But of course one can get emotional needs met, at least to some degree, through shared non-sexual activities with friends, conversations with family, not to mention playing with pets and communication with people on Internet web sites like this. :smile2: But excepting infidelity, not so with sexual needs.

So, maybe MWD's ideas are more relevant to one situation or the other. Ideas?


----------



## bestyet2be (Jul 28, 2013)

badsanta said:


> *
> "I enjoy knowing that he desires me exactly the way I am"*


Yes, it's a wonderful thing to love and accept someone without attempting to change, or even wishing to change, someone.

But isn't there a hidden problem in that statement? Shouldn't we all strive for improvement? Isn't desiring something "exactly" as it is rejecting any aspiration for improvement?


----------



## NoSizeQueen (Sep 9, 2015)

bestyet2be said:


> badsanta said:
> 
> 
> > *
> ...


Of course we should strive for improvement, but that's not exactly what I meant. 

I often made a point of just doing it for my XH, offering him myself and body when I wasn't really in the mood. I did this at least once a week, and made sure to be a good sport about it and try to enjoy it. But he was rarely able to accept this for the gift it was... he always wanted a little more. A little more frequency, a little more enthusiasm, acts he knew I didn't like. This turned me off, to always feel pressured and pushed despite making the effort to meet him in the middle. There was never an acknowledgement or thanks for the fact that I was trying, just a demand that I step ALL THE WAY UP to his level.

He had an idea of what I should be sexually (mostly built from porn), and I didn't fit that. I didn't want to be that, didn't consider it an improvement. When I feel loved and accepted, I feel a lot more sexual in general. When I feel pressured, it becomes a struggle.

My BF makes it clear that he wants ME, he doesn't need me to be more. My pleasure is just as important as his, and he doesn't want me to do things if i don't enjoy them. Ironically, this approach gets him exactly what my XH was pushing me so hard for and failing to get.


----------



## NoSizeQueen (Sep 9, 2015)

TL;DR -
If you make your LD partner feel like an entire person that you desire and want to make love to, and not just the only thing you're allowed to have sex with, you may get better results! "Just doing it" doesn't help them with this feeling unless they're getting something back from it.


----------



## alexm (Nov 29, 2008)

NoSizeQueen said:


> I think the "just do it" philosophy may work fine when the issue is JUST lack of desire, but not so much when that lack comes from unmet emotional needs.


Exactly.

I showed my wife this video months ago - not as a "how-to", but more as a "you're not alone" kind of thing, with no expectations put on her to follow through with her suggestions/advice/rules.

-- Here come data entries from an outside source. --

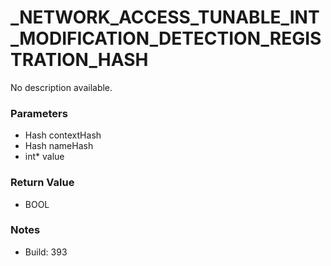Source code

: # _NETWORK_ACCESS_TUNABLE_INT_MODIFICATION_DETECTION_REGISTRATION_HASH

No description available.

### Parameters
* Hash contextHash
* Hash nameHash
* int* value

### Return Value
* BOOL

### Notes
* Build: 393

When we first started having issues with our sex life, the first thing I attacked was whether or not I was meeting her needs in the first place. Not jumping right into her not meeting mine. We long ago established that it's simply a lack of desire on her part.

It's important one discuss this with their spouse prior to making them watch this video, otherwise it's simply more pressure on them, which is hugely detrimental.


----------



## SlowlyGoingCrazy (Jun 2, 2011)

The "Just do it" advice is good for some situations. 

For a lot of times in my own, the more sex we have the more sex we want. The more sex we have the better the other areas (like non sexual affection, time together, etc) get which makes the relationship better which makes sex happen more often. 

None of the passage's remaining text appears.